Michael Brenner is professor of History at American University in Washington, DC, and at Ludwig Maximilian University in Munich, Germany. His forthcoming book, In Hitler’s Munich: Jews, Antisemites, and the Rise of Nazism will be published by Princeton University Press.

A mob of several thousand outraged people rampaged through the streets of the city after a long rambling speech by their leader inciting them to do so. Some used violence. Windows were broken, shots were heard, there was bloodshed. The leader of the pack demanded the political swamp be drained. After a tumultuous few hours, order was restored and elected officials emerged from their hiding places.

No, this is not Washington, D.C., Jan. 6, 2021. This was Munich, Nov. 8, 1923. The instigators did not come to Munich to support a president who was voted out of office. They did not gather in front of the nation’s seat of power, but rather started their rally in a beer cellar where a young Adolf Hitler seized control after silencing the politicians and the crowd assembled there with a pistol shot to the ceiling. Obviously, the circumstances surrounding the storming of the U.S. Capitol are very different from those of the Munich Beer Hall Putsch. But Germany during the 1920s offers crucial lessons for us today about how democracies become imperiled.

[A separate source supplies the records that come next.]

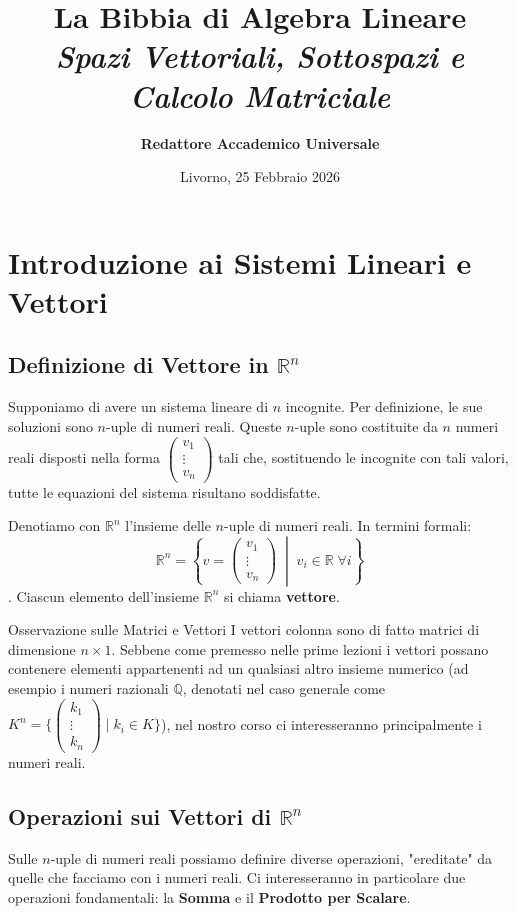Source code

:\documentclass[11pt,a4paper]{article}
\title{\Huge \textbf{La Bibbia di Algebra Lineare} \\ \Large \textit{Spazi Vettoriali, Sottospazi e Calcolo Matriciale}}
\author{\textbf{Redattore Accademico Universale}}
\date{Livorno, 25 Febbraio 2026}
\begin{document}
\maketitle
\tableofcontents
\newpage

\section{Introduzione ai Sistemi Lineari e Vettori}

\subsection{Definizione di Vettore in $\mathbb{R}^n$}
Supponiamo di avere un sistema lineare di $n$ incognite. Per definizione, le sue soluzioni sono $n$-uple di numeri reali. Queste $n$-uple sono costituite da $n$ numeri reali disposti nella forma $\begin{pmatrix} v_1 \\ \vdots \\ v_n \end{pmatrix}$ tali che, sostituendo le incognite con tali valori, tutte le equazioni del sistema risultano soddisfatte.

Denotiamo con $\mathbb{R}^n$ l'insieme delle $n$-uple di numeri reali. In termini formali:
$$ \mathbb{R}^n = \left\{ v = \begin{pmatrix} v_1 \\ \vdots \\ v_n \end{pmatrix} \;\middle|\; v_i \in \mathbb{R} \;\forall i \right\} $$.
Ciascun elemento dell'insieme $\mathbb{R}^n$ si chiama \textbf{vettore}.

\begin{concept}{Osservazione sulle Matrici e Vettori}{}
I vettori colonna sono di fatto matrici di dimensione $n \times 1$. Sebbene come premesso nelle prime lezioni i vettori possano contenere elementi appartenenti ad un qualsiasi altro insieme numerico (ad esempio i numeri razionali $\mathbb{Q}$, denotati nel caso generale come $K^n = \{ \begin{pmatrix} k_1 \\ \vdots \\ k_n \end{pmatrix} \mid k_i \in K \} $), nel nostro corso ci interesseranno principalmente i numeri reali.
\end{concept}

\subsection{Operazioni sui Vettori di $\mathbb{R}^n$}
Sulle $n$-uple di numeri reali possiamo definire diverse operazioni, "ereditate" da quelle che facciamo con i numeri reali. Ci interesseranno in particolare due operazioni fondamentali: la \textbf{Somma} e il \textbf{Prodotto per Scalare}.
\end{document}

Germany’s democracy was young, but the majority of the population stood behind it in the early 1920s. Yet, humiliated by defeat in World War I and plagued by an unprecedented economic crisis, a growing minority resorted to lies and conspiracy theories, such as the stab-in-the-back myth, which blamed scapegoats like Jews and socialists rather than the military for losing the war.

It was these lies that resonated with Hitler and his followers. They hoped to establish authoritarian rule first in Munich and then in Berlin to restore Germany‘s military strength. But first came the fight against the enemies within. During the night of unrest, the resurrectionists took numerous Social Democrats as hostages, destroyed the offices of the Social Democratic newspaper and broke into many houses of Munich’s Jews. This night represented the first confrontation with the life-threatening horror of Nazi terror — to the day 15 years before the November pogrom known as Kristallnacht.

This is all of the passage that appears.